“I see that dog all the time now,” she says, “he hangs around watching those coming and going from the stores and apartment blocks.”
“What do you think he’s up to?” I ask.
“I’m not sure,” she replies, “he could be a stray, or he could be one of those dogs that spends its days walking around exploring until returning home in the evening. Either way, he’s well behaved. I’ve never seen him be naughty.”
It’s true. In all the time I’ve spotted him going about his business, I’ve never once witnessed him playing up.
“I feel sad seeing him down there all by himself. Nobody ever notices him.”
“We notice him,” I say, “and he knows we do. That’s something, at least.”
“I guess so,” she sighs, “perhaps we can coax him over the road with some food. Let him know that we care by giving him something to fill his belly?”
Rubbing her shoulders, I kiss her on the back of her head.
“I’ll see what we’ve got,” I say, “but I don’t expect there to be much.”
“It’s better than nothing,” she responds before lighting another cigarette.
Into the kitchen, I stroll somewhat giddy on my feet. For a second, I stumble around not knowing where I am as tiny strings of electricity wriggle and slither before my eyes. Resting against the counter, I open the fridge and grab a bottle of beer. Twisting off the cap, I suck down a mouthful of the sweet, cold nectar, and just like that, I feel reborn. Whoever said self-medication was a bad thing obviously never experienced an existential crisis, or if they did, it was only the once. As my belly grumbles and groans, I examine what else is in the fridge and am perplexed to find a piece of fish wrapped in a clear, plastic bag. Neither of us like fish, myself especially.
“Why is there a fish in the fridge?” I ask while sipping some more beer.
“I dunno,” she says, not shifting her gaze from the window.
“Well if I didn’t buy it, then you must have.”

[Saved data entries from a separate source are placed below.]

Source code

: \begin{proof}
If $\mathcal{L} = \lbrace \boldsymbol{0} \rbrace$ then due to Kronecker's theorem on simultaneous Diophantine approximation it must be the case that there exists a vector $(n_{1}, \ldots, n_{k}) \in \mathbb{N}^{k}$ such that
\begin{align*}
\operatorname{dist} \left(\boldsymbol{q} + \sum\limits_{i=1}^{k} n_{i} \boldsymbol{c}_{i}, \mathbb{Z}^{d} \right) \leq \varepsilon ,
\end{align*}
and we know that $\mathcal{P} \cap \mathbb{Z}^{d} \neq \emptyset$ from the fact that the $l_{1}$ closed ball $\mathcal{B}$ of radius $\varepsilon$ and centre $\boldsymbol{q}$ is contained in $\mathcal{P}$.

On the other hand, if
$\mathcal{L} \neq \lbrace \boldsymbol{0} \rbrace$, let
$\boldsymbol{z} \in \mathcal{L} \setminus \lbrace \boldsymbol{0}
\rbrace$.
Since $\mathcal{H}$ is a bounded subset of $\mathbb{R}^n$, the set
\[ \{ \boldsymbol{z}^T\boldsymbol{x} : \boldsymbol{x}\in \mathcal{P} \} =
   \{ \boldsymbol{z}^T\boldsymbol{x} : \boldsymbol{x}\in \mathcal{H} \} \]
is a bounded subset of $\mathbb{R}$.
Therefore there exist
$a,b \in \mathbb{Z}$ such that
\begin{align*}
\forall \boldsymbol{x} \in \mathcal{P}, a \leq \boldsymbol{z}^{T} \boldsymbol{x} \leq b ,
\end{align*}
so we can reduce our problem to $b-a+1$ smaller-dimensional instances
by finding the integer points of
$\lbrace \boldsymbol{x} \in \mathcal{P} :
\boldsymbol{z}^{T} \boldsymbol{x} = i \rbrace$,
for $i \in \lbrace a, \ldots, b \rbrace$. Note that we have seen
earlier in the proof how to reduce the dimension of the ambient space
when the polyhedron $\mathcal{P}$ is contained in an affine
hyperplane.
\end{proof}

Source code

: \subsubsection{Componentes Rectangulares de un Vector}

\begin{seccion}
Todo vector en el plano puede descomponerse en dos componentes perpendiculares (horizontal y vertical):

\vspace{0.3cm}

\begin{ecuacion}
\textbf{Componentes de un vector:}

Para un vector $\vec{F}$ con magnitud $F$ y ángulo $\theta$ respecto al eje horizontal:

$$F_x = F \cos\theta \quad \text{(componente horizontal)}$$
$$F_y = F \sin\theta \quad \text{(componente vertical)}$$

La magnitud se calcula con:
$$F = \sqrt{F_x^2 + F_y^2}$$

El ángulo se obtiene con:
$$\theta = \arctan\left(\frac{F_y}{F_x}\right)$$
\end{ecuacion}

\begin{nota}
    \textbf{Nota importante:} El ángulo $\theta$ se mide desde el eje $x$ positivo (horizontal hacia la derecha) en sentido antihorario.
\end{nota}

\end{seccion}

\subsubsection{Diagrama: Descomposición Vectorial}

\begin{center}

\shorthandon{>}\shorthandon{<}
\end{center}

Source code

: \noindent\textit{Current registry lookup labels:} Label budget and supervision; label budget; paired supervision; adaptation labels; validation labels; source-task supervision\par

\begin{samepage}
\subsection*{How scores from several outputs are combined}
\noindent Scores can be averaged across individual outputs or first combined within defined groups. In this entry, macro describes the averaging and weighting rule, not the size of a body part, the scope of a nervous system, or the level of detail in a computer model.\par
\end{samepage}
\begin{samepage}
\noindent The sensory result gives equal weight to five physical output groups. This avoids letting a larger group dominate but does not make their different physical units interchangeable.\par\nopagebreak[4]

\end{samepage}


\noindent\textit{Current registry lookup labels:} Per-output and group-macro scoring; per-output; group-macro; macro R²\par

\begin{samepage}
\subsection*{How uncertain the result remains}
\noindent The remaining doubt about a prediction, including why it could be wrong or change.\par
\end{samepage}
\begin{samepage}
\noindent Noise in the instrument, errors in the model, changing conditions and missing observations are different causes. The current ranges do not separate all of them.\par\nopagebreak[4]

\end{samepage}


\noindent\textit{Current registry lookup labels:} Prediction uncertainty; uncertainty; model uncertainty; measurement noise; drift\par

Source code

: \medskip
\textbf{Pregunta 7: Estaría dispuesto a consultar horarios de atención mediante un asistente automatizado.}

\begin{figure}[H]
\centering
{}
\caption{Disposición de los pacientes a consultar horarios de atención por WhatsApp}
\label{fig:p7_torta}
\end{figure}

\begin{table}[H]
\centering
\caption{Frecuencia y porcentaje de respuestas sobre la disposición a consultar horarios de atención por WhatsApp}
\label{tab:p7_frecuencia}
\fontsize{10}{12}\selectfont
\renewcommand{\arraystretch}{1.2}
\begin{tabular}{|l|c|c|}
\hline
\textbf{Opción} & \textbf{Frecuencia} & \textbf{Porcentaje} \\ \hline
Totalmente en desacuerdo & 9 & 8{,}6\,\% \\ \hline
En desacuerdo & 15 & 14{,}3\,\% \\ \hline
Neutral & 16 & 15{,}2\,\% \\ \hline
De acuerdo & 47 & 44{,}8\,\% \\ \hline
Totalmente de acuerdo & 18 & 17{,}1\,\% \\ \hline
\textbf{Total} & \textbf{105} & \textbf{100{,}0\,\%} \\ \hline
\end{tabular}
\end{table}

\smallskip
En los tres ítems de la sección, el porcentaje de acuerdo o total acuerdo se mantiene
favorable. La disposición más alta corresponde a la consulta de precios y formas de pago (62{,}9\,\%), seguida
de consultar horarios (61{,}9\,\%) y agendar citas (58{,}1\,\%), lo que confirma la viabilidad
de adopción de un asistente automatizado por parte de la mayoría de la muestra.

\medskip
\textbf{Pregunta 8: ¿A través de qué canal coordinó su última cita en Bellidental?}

“It’s not mine,” she barks, “I don’t like fish.”
“Well, it didn’t fucking jump in the fridge by itself,” I snap.
“Don’t swear at me,” she huffs, “It’s rude.”
I know she must’ve bought the fish. She probably saw it going cheap and decided to get it on the off chance that she fancied some later. Opening the bag a little and giving it a sniff, I can tell it’s a few days out of date.”
“Can dogs eat manky fish?” I ask.
“I’m sure he won’t mind,” she replies. Eyeing the beer in my hand as I approach, she looks at me and frowns.
“Where’s mine? First, you swear at me, and then you grab a beer without offering me one. What did I ever do to be so unloved?”
Shaking her head, she turns her back on me while muttering to herself. Returning to the fridge, I pick a bottle out for her but instead of passing it into her expectant hand, I press it against the exposed flesh of her lower back.